• [EXERCISE AIM]
Could you copy exactly the lines from the one containing "The gene regulatory network question" through the last line of the records below, and nothing else?

──────

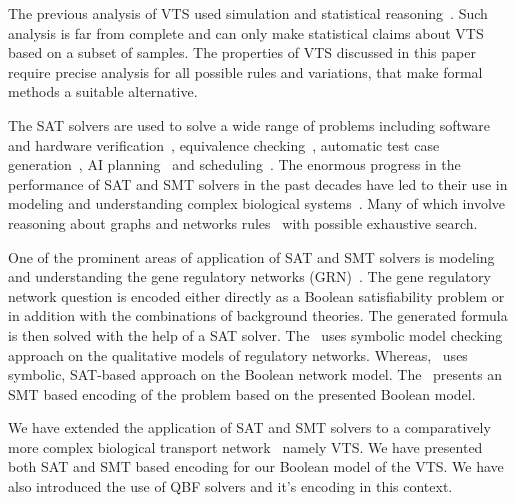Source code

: \noindent The previous analysis of VTS used simulation and statistical reasoning~\cite{mani2016stacking}. 
%
Such analysis is far from complete and can only make statistical claims about VTS based on a subset of samples. 
%
The properties of VTS discussed in this paper require precise analysis for all possible rules and variations, that make formal methods a suitable alternative.

The SAT solvers are used to solve a wide range of problems including
%
software and hardware verification~\cite{biere1999symbolic1, biere1999symbolic2, bjesse2001finding, velev2003effective}, equivalence checking~\cite{goldberg2001using}, automatic test case generation~\cite{stephan1996combinational},
AI planning~\cite{kautz1996pushing} and scheduling~\cite{gomes1998randomization}. 
%
The enormous progress in the performance of SAT and SMT solvers
in the past decades have led to their use in modeling and understanding complex biological systems~\cite{heule2010exact,yordanov2013smt,mangla2010timing}. 
%
Many of which involve reasoning about graphs and networks rules~\cite{guerra2012reasoning,chin2008biographe} with possible exhaustive search.
%

One of the prominent areas of application of SAT and SMT solvers is modeling and understanding the gene regulatory networks (GRN)~\cite{giacobbe2015model,rosenblueth2014inference, yordanov2016method, dunn2014defining, paoletti2014analyzing, koksal2013synthesis}.
%
The gene regulatory network question is encoded either directly as a Boolean satisfiability problem or in addition with the combinations of background theories.
%
The generated formula is then solved with the help of a SAT solver. 
%
The~\cite{rosenblueth2014inference} uses symbolic model checking approach on the qualitative
models of regulatory networks.
%
Whereas,~\cite{dunn2014defining}  uses symbolic, SAT-based approach on the Boolean network model. 
%
The~\cite{giacobbe2015model, yordanov2016method} presents an SMT based encoding of the problem based on the presented Boolean model.
%

We have extended the application of SAT and SMT solvers to a comparatively more complex biological transport network~\cite{mani2016stacking} namely VTS. 
%
We have presented both SAT and SMT based encoding for our Boolean model of the VTS.
%
We have also introduced the use of QBF solvers and it's encoding in this context.
%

──────

• [OUTPUT OF THE EXERCISE]
The gene regulatory network question is encoded either directly as a Boolean satisfiability problem or in addition with the combinations of background theories.
%
The generated formula is then solved with the help of a SAT solver. 
%
The~\cite{rosenblueth2014inference} uses symbolic model checking approach on the qualitative
models of regulatory networks.
%
Whereas,~\cite{dunn2014defining}  uses symbolic, SAT-based approach on the Boolean network model. 
%
The~\cite{giacobbe2015model, yordanov2016method} presents an SMT based encoding of the problem based on the presented Boolean model.
%

We have extended the application of SAT and SMT solvers to a comparatively more complex biological transport network~\cite{mani2016stacking} namely VTS. 
%
We have presented both SAT and SMT based encoding for our Boolean model of the VTS.
%
We have also introduced the use of QBF solvers and it's encoding in this context.
%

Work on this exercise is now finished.